Мои книжные фантазии ежедневно обогащались городскими слухами и сплетнями. Там-то нашли в развалке склад шикарной одежды, в другом месте обнаружили целый подвал, загруженный дорогой посудой и домашней утварью. Воображение будоражили постоянные сообщения «сарафанного радио» о драгоценных находках. Но и о том, что в развалинах кое-кто из кладоискателей находил притаившуюся смерть, становилось известно почти каждый день. Помнится, в близлежащем кинотеатре, под который приспособили бывшую немецкую конюшню, во время сеанса раздался зычный окрик контролёра:
– Семенцовы есть? На выход! Там ваш мальчик, вроде как, на мине подорвался…
Так что по большей части горожане не особенно лезли на рожон, и не очень-то искали счастья в развалинах. Побаивались. Хотя отчаянные головы, разумеется, находились. Я к ним не относился. Однако, по некоторым развалкам полазить довелось, не столько из жажды приключений и наживы, сколько в силу неистребимой мальчишеской любознательности. Простой пример приведу.
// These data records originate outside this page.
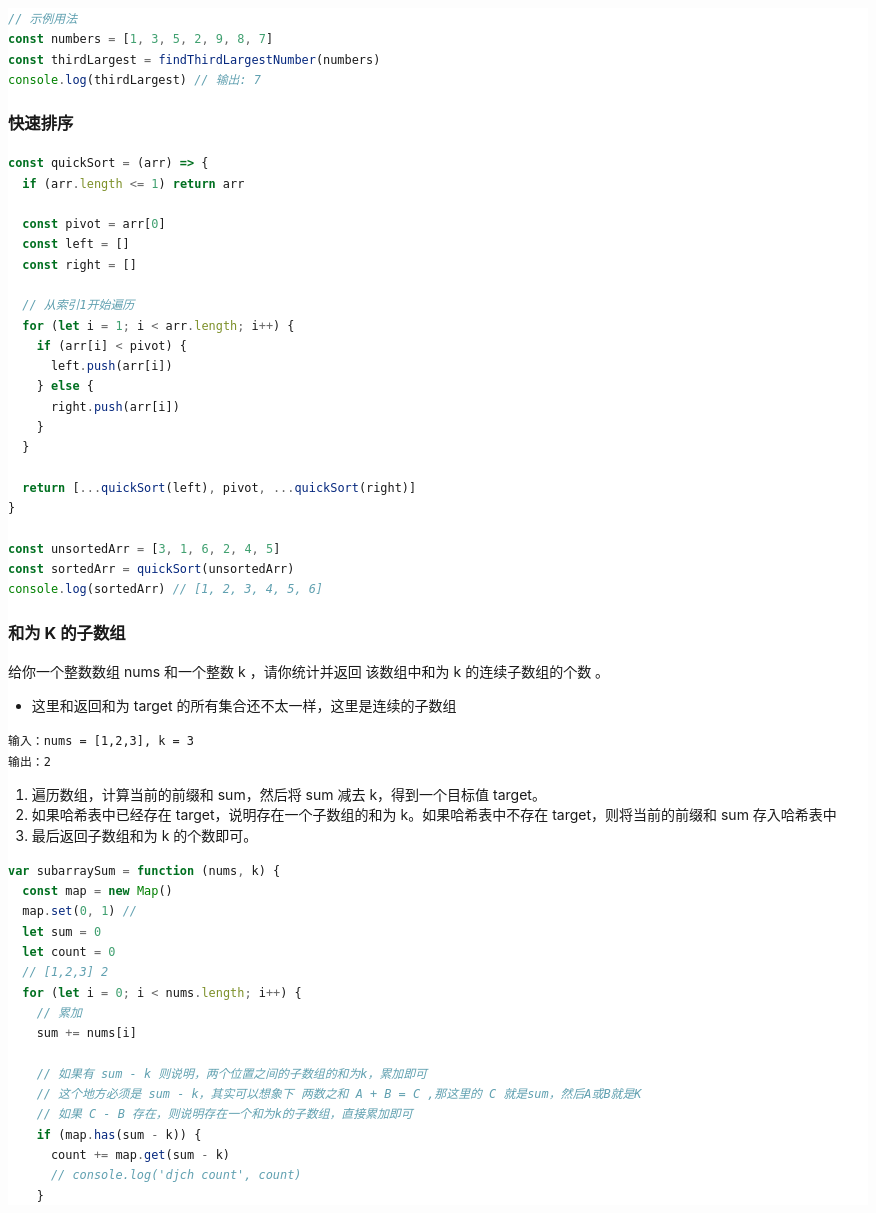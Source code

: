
 ```js
// 示例用法
const numbers = [1, 3, 5, 2, 9, 8, 7]
const thirdLargest = findThirdLargestNumber(numbers)
console.log(thirdLargest) // 输出: 7
```

### 快速排序

```js
const quickSort = (arr) => {
  if (arr.length <= 1) return arr

  const pivot = arr[0]
  const left = []
  const right = []

  // 从索引1开始遍历
  for (let i = 1; i < arr.length; i++) {
    if (arr[i] < pivot) {
      left.push(arr[i])
    } else {
      right.push(arr[i])
    }
  }

  return [...quickSort(left), pivot, ...quickSort(right)]
}

const unsortedArr = [3, 1, 6, 2, 4, 5]
const sortedArr = quickSort(unsortedArr)
console.log(sortedArr) // [1, 2, 3, 4, 5, 6]
```

### 和为 K 的子数组

给你一个整数数组 nums 和一个整数 k ，请你统计并返回 该数组中和为 k 的连续子数组的个数 。

- 这里和返回和为 target 的所有集合还不太一样，这里是连续的子数组

```
输入：nums = [1,2,3], k = 3
输出：2
```

1. 遍历数组，计算当前的前缀和 sum，然后将 sum 减去 k，得到一个目标值 target。
2. 如果哈希表中已经存在 target，说明存在一个子数组的和为 k。如果哈希表中不存在 target，则将当前的前缀和 sum 存入哈希表中
3. 最后返回子数组和为 k 的个数即可。

```js
var subarraySum = function (nums, k) {
  const map = new Map()
  map.set(0, 1) //
  let sum = 0
  let count = 0
  // [1,2,3] 2
  for (let i = 0; i < nums.length; i++) {
    // 累加
    sum += nums[i]

    // 如果有 sum - k 则说明，两个位置之间的子数组的和为k，累加即可
    // 这个地方必须是 sum - k，其实可以想象下 两数之和 A + B = C ,那这里的 C 就是sum，然后A或B就是K
    // 如果 C - B 存在，则说明存在一个和为k的子数组，直接累加即可
    if (map.has(sum - k)) {
      count += map.get(sum - k)
      // console.log('djch count', count)
    }
```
Ну, как тут устоишь от желания вживую убедиться, что есть посреди города, на островке, возле взорванной кирхи без окон, дверей и крыши могила знаменитого философа Канта?! Откуда я, малолетка, мог знать о таком учёном, про которого в школе мы ещё «не проходили», да и вряд ли стали когда- нибудь «проходить»? Тут мне помогла особенность юного характера – я был чрезвычайно общительным малым, просто прилипал к интересным людям, а они почему-то не отказывали мне в общении.
По нашей Волочаевской улице каждое утро ездила лошадь с тележкой, а управлял ею почтенный немец-старичок с бородкой. Это был уличный уборщик-мусорщик, необычно для такой профессии аккуратно и чистенько одетый. Что-то он меня спросил, я что-то ответил, удивившись его хорошему знанию русского языка и правильному произношению, почти без акцента. Парнишка я был сообразительный и поэтому сразу понял, что старичок не мог научиться русскому, находясь у нас в плену. По возрасту не подходил он для прохождения какой-то воинской повинности во время Великой Отечественной. Я тут же начал было, по своему обыкновению, сочинять ему биографию, объясняющую знание нашего языка. Но старичок прервал моё творческое воображение. Видно, ему наскучило в одиночку ездить по улице и молча собирать бумажки и окурки. Он, думаю, как и я, жаждал общения, а любопытствующий русский паренёк, лишённый довольно привычной высокомерной неприязни к немцам со стороны новых хозяев города, ему, наверное, приглянулся. Старичок пригласил меня на козлы, и стали мы вместе кататься вдоль по нашей Волочаевской.
Возчик этот оказался профессором Кёнигсбергского университета, славистом – вот откуда у него такое хорошее знание нашего языка. Он с большим удовольствием рассказывал мне о своём родном городе и его достопримечательностях. От него я много узнал. В том числе и о заброшенной могиле Иммануила Канта. Собственно, совсем в недавние времена она была ухоженной и к ней, наверное, приносили цветы, в том числе, студенты и преподаватели Кёнигсбергского университета. Они, чтили память великого философа, который был выпускником, преподавателем и даже кратковременным ректором этого старейшего европейского вуза, который накануне падения Кёнигсберга отметил 400 лет со дня основания. Между прочим, в 2005 году он стал называться Балтийским Федеральным Университетом имени Иммануила Канта. Почему именно его избрали на эту почётную «должность», надо спросить инициаторов этого действа – студентов и преподавателей ВУЗа, поддержанных минобрнауки и постановлением правительства, возглавляемого тогдашним премьером Михаилом Фрадковым. Среди воспитанников и педагогов этого учебного заведения были и другие, не менее значимые в истории человечества фигуры. Например, физиолог Гельмгольц, математик Якоби, и даже сам великий и ужасный Эрнст Теодор Амадей Гофман! Поистине, таинственная ситуация, прямо в духе гофмановских фантасмагорий.